They discussed it later over lunch at La Goulue. She was impressed. “You can teach people structure and how to write a lead. But you can’t teach them to notice the right things,” she wrote. Walking out into the sunshine they ran into Andy Warhol and Baby Jane Holzer, who hailed Dunne. “Both these legends looked utterly bleached out. Like negatives walking side by side along the street.”

Pure New York, but Brown’s consultancy was approaching its end, along with her time there. She let both Newhouse and Liberman know that she was not interested in renewing it, nor in any other such interim position. It was the editorship or nothing.

At the beginning of January 1984 Tina Brown was back in New York as Vanity Fair’s editor in chief, putting together an editorial team and bringing aboard such contributors as the photographer Annie Leibovitz. Also she was evolving what she calls her “VF formula,” which consisted of the celeb cover to lift the mag off the newsstand, a narrative news story, a chunk of classy literature, some strong pictures, a deeply reported political profile, and fashion. “If we nail each of these per issue, it’s gonna work,” she writes.

Brown has already noted what had become of Clay Felker, formerly of New York magazine, who she describes as “an editor of genius” and one who, like her husband, Harold Evans, former editor of Britain’s Sunday Times, was deprived of a job by Rupert Murdoch. ”Now the best editor in America doesn’t have a magazine,” she writes. “I could sense his unhappy restlessness. How much he yearned to have his vehicle back to tell stories.” Felker did then create a vehicle, the East Side Express, but it didn’t take off quickly enough for his backer. The plug was pulled while Brown was still working on her first VF deadline and on Feb. 2, 1984 the buzz in Manhattan was “Clay’s toast.”

Newhouse was known to be very quick to terminate under-performing magazines. “VF has a miserable twenty ad pages for April,” she wrote. “Will I also soon be toast?”

When describing the famous, the powerful, or the merely ultra-rich, Brown has a sharp eye and a sharper writing instrument.

She had decided that the recently re-elected Ronald Reagan should go on the next cover and brought in Harry Benson, an “excitable Scottish photographer with toilet-brush hair,” who had photographed six presidents. It was to be a brief shoot while the Reagans were en route to a formal dinner for the president of Argentina.

Brown and Benson set up in a room in the White House. Benson hit a switch on a boom box as the Reagans walked in. Frank Sinatra’s “Nancy (With the Laughing Face)” pumped through the room, delighting Nancy Reagan, who talked her husband into a dance with her. They had their cover.

A few days later Brown reports that the “ads are still not coming, though the readers are” and she records her anxieties that Newhouse might be switching his attention to a fresh target, The New Yorker. Then the June issue with the Reagan cover came out and was soon “flying off the newsstands.” What she calls VF’s “near death experience” would shortly be over.

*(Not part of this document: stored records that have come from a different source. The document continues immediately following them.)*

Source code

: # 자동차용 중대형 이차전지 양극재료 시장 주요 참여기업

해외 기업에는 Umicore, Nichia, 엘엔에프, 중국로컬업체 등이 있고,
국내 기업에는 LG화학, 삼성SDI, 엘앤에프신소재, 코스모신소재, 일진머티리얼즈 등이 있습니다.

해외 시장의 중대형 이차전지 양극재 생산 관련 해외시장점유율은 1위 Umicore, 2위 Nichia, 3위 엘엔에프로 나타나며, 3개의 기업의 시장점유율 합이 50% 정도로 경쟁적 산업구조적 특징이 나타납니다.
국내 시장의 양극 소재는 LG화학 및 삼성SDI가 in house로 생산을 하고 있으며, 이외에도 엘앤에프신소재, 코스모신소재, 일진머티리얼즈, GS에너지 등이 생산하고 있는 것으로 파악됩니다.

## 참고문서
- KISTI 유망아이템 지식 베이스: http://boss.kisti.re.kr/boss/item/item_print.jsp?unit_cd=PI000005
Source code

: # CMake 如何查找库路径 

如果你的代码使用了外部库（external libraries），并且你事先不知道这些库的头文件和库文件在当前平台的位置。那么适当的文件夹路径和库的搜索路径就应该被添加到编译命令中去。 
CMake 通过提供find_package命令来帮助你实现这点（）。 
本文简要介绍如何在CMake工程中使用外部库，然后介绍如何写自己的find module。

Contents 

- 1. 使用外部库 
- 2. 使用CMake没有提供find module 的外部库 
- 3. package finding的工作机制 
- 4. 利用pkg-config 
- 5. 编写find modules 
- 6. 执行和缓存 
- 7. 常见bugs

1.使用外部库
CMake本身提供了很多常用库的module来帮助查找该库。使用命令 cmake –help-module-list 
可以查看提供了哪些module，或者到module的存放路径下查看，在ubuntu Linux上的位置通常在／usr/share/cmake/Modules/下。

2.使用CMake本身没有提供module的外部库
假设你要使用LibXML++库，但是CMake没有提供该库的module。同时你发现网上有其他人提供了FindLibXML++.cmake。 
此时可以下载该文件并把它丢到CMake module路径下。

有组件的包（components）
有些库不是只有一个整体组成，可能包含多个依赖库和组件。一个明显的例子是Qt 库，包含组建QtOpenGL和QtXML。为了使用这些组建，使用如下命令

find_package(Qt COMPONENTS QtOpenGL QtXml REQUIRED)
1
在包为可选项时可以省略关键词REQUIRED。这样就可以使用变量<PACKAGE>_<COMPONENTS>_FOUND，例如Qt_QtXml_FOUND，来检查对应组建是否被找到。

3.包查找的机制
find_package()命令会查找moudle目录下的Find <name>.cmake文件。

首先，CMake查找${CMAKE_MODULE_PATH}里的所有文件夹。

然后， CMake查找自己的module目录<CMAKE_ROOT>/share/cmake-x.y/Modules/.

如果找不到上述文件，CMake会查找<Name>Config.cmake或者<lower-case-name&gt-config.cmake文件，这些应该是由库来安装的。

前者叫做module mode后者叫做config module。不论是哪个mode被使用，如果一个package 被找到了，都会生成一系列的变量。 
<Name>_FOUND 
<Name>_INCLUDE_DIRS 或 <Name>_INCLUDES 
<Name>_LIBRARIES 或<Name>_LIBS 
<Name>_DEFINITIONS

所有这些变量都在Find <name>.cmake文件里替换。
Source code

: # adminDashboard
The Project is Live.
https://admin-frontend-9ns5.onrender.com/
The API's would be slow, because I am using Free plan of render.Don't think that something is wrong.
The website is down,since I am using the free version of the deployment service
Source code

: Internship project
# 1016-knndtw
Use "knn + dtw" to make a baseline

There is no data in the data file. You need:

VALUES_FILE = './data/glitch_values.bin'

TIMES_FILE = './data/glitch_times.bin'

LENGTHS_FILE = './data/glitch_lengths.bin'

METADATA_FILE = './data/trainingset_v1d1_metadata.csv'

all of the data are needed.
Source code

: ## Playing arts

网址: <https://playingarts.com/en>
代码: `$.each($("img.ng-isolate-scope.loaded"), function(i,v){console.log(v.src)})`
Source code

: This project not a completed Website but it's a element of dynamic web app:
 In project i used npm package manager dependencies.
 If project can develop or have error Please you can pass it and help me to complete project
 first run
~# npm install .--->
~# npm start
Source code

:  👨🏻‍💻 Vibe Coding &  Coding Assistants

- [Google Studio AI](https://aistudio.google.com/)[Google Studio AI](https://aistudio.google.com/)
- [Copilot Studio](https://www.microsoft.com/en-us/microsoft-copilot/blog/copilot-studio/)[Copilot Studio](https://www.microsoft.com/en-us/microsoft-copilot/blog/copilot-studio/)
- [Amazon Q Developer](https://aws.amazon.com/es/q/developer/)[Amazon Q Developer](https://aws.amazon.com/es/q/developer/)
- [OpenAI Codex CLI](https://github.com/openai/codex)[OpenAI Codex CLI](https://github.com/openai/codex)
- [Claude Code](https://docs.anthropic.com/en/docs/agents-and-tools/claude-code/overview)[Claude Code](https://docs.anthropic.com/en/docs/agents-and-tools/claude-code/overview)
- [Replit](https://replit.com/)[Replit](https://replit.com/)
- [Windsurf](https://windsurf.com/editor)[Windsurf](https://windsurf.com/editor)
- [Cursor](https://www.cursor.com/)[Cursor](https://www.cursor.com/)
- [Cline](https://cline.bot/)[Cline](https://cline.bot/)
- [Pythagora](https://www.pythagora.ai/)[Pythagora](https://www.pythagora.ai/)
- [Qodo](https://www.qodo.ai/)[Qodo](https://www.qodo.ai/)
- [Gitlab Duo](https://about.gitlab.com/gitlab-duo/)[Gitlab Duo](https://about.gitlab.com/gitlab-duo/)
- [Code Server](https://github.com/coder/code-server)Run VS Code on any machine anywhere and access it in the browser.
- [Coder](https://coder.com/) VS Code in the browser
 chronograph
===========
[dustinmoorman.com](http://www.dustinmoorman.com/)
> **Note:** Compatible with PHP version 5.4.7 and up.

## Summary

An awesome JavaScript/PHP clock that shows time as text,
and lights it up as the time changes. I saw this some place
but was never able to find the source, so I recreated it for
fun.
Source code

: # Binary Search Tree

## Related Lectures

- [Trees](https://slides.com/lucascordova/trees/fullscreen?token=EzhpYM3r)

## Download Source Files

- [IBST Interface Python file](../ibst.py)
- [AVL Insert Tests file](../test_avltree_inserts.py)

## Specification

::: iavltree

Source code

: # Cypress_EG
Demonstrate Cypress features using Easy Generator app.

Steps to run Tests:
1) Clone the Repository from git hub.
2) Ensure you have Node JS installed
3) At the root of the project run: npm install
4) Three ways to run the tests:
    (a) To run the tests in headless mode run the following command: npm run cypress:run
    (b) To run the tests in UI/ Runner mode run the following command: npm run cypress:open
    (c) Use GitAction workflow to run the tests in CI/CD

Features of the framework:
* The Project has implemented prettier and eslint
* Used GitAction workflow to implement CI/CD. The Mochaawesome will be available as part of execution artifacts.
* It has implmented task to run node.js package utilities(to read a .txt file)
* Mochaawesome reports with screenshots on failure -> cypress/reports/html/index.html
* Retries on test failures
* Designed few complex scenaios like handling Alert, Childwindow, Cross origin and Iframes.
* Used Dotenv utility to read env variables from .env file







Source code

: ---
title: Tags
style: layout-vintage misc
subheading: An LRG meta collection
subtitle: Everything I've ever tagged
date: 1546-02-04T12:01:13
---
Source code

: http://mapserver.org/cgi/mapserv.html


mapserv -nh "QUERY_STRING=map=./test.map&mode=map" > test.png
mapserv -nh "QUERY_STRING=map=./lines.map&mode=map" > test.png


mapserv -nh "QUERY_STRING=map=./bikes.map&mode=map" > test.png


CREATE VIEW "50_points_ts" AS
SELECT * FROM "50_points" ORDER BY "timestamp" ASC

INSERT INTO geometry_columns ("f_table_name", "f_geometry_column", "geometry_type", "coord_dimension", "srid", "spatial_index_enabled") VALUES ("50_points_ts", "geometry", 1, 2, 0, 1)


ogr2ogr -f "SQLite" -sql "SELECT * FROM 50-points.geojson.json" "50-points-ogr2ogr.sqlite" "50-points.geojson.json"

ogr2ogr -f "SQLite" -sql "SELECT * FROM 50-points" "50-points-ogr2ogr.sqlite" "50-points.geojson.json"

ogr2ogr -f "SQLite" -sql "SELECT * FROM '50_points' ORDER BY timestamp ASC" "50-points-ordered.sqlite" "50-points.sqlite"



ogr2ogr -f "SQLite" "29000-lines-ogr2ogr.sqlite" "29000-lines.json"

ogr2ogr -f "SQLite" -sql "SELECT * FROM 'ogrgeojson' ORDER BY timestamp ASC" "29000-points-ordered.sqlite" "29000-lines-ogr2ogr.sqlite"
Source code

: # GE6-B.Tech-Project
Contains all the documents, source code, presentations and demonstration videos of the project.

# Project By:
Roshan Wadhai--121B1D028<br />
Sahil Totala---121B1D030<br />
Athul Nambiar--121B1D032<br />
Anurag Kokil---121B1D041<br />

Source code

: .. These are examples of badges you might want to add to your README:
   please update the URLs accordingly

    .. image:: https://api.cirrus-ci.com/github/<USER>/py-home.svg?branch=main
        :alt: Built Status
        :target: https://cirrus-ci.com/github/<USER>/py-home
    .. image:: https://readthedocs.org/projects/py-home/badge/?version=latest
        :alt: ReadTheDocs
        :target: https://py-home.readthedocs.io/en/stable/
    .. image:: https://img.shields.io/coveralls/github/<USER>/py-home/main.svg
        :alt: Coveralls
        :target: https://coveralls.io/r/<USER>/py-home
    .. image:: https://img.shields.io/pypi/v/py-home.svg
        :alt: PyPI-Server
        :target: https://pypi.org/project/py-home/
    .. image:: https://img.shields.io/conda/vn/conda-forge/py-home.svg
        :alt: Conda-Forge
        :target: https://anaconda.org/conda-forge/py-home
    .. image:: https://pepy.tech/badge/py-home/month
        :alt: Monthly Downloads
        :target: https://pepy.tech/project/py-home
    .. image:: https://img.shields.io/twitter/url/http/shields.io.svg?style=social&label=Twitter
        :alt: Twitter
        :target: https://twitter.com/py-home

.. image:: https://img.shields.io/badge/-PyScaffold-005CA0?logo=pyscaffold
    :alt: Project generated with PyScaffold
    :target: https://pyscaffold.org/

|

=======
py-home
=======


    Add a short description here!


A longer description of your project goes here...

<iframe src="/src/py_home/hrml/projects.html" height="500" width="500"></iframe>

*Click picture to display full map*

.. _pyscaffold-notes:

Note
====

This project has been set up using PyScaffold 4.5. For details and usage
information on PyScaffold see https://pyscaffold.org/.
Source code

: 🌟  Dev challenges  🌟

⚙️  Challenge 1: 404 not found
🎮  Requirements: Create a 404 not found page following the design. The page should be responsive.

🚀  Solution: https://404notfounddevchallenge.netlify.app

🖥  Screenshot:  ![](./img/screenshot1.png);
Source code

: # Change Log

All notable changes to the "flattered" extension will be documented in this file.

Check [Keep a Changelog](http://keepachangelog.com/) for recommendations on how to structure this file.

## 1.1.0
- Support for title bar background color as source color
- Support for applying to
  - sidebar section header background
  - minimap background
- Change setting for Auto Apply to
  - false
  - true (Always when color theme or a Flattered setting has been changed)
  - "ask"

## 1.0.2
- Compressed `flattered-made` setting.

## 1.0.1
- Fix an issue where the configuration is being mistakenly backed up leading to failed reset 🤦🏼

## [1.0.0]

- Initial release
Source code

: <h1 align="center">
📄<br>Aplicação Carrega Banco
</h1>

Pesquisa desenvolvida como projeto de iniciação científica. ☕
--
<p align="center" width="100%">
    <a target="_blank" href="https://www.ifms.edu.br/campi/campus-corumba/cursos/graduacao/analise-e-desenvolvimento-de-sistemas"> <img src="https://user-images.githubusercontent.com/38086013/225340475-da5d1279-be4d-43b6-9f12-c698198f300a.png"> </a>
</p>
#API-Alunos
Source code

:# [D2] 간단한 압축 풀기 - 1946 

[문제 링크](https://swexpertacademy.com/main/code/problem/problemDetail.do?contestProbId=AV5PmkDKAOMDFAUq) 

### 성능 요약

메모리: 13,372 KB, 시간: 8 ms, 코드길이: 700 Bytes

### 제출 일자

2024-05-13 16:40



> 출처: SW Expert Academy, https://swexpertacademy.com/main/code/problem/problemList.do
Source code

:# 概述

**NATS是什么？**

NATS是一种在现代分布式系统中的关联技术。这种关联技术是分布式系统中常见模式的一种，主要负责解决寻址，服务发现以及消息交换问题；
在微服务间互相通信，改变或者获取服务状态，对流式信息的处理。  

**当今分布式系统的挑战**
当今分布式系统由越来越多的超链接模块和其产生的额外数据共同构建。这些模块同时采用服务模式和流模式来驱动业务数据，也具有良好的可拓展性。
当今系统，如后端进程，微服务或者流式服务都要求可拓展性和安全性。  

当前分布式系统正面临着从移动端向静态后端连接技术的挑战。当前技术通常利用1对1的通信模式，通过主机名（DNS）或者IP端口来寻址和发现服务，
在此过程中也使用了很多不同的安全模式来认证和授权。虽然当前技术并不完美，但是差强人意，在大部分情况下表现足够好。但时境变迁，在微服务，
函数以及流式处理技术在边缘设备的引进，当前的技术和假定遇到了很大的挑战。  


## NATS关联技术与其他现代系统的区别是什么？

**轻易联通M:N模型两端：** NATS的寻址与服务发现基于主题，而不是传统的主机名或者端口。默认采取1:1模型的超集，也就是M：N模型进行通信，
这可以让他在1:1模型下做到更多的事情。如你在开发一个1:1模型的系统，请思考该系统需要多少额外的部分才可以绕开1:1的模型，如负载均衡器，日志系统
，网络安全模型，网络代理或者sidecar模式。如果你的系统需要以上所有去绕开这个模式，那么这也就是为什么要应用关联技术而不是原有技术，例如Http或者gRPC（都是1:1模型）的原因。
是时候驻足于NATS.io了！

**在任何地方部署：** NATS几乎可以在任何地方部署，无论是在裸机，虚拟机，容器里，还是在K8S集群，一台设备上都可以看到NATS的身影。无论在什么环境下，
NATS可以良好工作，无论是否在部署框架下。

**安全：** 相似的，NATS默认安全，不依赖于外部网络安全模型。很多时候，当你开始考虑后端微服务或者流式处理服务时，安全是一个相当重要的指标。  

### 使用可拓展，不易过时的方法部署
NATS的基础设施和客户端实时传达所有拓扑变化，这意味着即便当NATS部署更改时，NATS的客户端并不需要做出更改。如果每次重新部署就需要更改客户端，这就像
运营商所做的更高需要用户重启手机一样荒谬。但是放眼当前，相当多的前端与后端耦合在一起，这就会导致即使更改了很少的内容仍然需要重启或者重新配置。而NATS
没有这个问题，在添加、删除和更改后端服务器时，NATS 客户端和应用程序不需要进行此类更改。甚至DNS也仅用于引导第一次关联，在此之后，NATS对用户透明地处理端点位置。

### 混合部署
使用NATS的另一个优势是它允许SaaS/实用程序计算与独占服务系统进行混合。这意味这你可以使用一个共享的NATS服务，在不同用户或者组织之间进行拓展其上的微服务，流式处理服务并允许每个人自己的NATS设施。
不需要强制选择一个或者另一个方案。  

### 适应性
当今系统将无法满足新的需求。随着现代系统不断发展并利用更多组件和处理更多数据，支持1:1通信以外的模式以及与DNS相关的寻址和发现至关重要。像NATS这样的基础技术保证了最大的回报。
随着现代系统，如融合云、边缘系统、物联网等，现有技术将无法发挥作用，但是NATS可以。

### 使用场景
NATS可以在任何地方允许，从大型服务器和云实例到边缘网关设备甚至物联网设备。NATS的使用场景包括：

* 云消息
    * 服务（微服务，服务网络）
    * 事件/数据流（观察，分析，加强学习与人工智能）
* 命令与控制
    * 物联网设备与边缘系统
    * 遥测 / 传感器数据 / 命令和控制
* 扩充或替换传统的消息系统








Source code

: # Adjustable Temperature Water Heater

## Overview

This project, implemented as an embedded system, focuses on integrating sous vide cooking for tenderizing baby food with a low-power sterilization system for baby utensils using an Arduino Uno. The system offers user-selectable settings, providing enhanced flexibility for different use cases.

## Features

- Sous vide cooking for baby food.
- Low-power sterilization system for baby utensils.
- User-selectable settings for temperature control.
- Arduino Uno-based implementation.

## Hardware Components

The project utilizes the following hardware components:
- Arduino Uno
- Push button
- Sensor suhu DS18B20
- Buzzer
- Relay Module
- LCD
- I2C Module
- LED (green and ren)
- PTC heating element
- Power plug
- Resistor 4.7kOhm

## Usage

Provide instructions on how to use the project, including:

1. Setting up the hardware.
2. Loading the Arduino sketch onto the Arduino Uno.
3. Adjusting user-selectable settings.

What follows is choc-a-bloc with parties and gossip which the over-sixties are likely to find it riveting. But even those who find themselves awash in somewhat familiar or wholly unfamiliar names will find it crammed with nuggets.

When describing the famous, the powerful, or the merely ultra-rich, Brown has a sharp eye and a sharper writing instrument. She wasn’t at the party given for Princess Di at the White House in November 1985 but observes that “Every face-lift from Park Avenue to Bel Air was on the guest list.” And when she was present she doesn’t pull her punches. Norman Podhoretz, the prominent Neo-Con, glimpsed at Henry Kissinger’s surprise 61st birthday party at the River House, has a “hard, pitiless nose and humorless skunk’s eyes.” At another birthday party, that of Kay Graham, doyenne of The Washington Post, Brown says of Rupert Murdoch, seen dancing, that his “face has degenerated to the melting rubber mask of a cartoon character, like Nixon’s.” On a visit to London, “Everyone seems older and from a different period, with noses like white strawberries and tufts of hair in ears and nostrils.”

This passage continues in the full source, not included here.